Records to process =>
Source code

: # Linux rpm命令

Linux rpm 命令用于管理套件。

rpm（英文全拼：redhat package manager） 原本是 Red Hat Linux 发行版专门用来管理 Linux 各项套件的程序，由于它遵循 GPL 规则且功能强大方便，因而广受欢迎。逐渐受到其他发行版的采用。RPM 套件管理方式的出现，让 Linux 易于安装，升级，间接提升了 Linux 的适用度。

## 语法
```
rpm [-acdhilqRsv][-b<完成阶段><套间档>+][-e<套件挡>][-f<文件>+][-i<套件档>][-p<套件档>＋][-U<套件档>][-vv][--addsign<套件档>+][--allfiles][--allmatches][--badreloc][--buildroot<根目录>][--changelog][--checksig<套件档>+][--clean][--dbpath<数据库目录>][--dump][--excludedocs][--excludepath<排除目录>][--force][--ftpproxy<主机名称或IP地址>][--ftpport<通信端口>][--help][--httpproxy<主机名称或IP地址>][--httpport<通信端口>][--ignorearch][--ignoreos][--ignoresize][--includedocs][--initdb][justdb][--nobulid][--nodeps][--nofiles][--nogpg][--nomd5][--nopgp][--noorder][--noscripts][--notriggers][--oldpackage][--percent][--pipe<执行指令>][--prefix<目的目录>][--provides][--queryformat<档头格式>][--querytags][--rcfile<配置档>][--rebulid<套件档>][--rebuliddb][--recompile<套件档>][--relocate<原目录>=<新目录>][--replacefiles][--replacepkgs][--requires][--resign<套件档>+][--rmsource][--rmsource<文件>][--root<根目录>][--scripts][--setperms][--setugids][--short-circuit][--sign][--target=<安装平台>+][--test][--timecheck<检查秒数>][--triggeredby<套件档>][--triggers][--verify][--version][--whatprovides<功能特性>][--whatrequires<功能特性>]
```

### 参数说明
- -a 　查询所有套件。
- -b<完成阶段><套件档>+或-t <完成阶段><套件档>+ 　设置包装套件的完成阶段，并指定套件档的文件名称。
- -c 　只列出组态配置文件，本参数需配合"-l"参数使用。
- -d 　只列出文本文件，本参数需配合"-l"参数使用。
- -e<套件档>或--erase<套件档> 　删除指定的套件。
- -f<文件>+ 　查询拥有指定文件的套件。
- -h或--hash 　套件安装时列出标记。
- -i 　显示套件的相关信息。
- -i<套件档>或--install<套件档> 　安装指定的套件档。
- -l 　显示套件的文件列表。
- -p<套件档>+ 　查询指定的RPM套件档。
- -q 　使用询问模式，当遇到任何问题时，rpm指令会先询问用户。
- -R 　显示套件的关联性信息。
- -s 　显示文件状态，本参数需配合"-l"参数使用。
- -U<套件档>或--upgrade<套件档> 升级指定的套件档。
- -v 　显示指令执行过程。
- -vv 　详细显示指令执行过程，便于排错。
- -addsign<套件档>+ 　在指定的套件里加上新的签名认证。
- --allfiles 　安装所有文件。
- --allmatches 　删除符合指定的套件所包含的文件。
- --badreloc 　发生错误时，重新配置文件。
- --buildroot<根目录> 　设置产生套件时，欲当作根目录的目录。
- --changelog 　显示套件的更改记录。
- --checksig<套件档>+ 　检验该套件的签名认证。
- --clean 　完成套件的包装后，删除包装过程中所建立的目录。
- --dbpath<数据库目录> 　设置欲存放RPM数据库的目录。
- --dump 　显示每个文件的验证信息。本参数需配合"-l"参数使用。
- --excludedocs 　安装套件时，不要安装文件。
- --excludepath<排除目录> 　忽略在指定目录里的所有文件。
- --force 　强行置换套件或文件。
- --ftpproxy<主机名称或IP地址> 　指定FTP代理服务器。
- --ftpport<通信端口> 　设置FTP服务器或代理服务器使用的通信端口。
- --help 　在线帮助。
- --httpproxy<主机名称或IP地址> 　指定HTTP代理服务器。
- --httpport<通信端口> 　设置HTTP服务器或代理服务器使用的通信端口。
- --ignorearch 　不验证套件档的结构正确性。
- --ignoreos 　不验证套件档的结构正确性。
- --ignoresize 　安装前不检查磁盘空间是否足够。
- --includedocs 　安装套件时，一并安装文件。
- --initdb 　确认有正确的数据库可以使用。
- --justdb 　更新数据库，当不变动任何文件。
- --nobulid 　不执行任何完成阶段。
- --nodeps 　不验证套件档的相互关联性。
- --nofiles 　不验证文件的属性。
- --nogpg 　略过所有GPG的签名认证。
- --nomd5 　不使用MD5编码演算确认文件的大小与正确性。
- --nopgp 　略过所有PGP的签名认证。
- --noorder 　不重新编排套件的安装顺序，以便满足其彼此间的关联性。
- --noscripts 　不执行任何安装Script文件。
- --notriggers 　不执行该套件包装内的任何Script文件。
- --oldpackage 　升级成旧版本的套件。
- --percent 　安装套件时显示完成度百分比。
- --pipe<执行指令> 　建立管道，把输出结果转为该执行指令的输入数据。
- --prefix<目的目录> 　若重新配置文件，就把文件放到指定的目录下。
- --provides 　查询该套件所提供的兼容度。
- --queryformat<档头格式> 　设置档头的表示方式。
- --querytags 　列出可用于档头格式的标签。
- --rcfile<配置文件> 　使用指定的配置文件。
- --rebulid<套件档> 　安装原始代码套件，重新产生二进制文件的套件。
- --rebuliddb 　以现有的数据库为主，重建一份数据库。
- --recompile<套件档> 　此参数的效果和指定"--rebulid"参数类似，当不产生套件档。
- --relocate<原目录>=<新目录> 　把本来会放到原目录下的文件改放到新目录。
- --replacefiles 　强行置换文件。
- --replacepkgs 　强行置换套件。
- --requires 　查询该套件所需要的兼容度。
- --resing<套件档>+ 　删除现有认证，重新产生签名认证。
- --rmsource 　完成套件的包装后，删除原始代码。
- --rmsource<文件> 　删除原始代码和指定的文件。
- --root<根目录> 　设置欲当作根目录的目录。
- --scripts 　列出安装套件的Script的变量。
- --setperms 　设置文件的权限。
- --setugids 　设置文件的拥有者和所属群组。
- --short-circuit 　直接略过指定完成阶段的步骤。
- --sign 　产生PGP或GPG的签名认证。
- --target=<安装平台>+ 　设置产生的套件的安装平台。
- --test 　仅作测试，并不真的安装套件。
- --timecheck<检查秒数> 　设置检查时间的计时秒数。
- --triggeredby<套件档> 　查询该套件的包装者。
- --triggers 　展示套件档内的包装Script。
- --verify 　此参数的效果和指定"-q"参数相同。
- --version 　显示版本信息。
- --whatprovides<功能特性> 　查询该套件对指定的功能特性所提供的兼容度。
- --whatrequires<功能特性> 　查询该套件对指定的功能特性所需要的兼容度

What this task involves => The reply should hold only the lines of the listing above starting at the line containing "- -R 　显示套件的关联性信息。" and ending at the line containing "- --clean 　完成套件的包装后，删除包装过程中所建立的目录。", exactly as written.

Reply to the task =>
- -R 　显示套件的关联性信息。
- -s 　显示文件状态，本参数需配合"-l"参数使用。
- -U<套件档>或--upgrade<套件档> 升级指定的套件档。
- -v 　显示指令执行过程。
- -vv 　详细显示指令执行过程，便于排错。
- -addsign<套件档>+ 　在指定的套件里加上新的签名认证。
- --allfiles 　安装所有文件。
- --allmatches 　删除符合指定的套件所包含的文件。
- --badreloc 　发生错误时，重新配置文件。
- --buildroot<根目录> 　设置产生套件时，欲当作根目录的目录。
- --changelog 　显示套件的更改记录。
- --checksig<套件档>+ 　检验该套件的签名认证。
- --clean 　完成套件的包装后，删除包装过程中所建立的目录。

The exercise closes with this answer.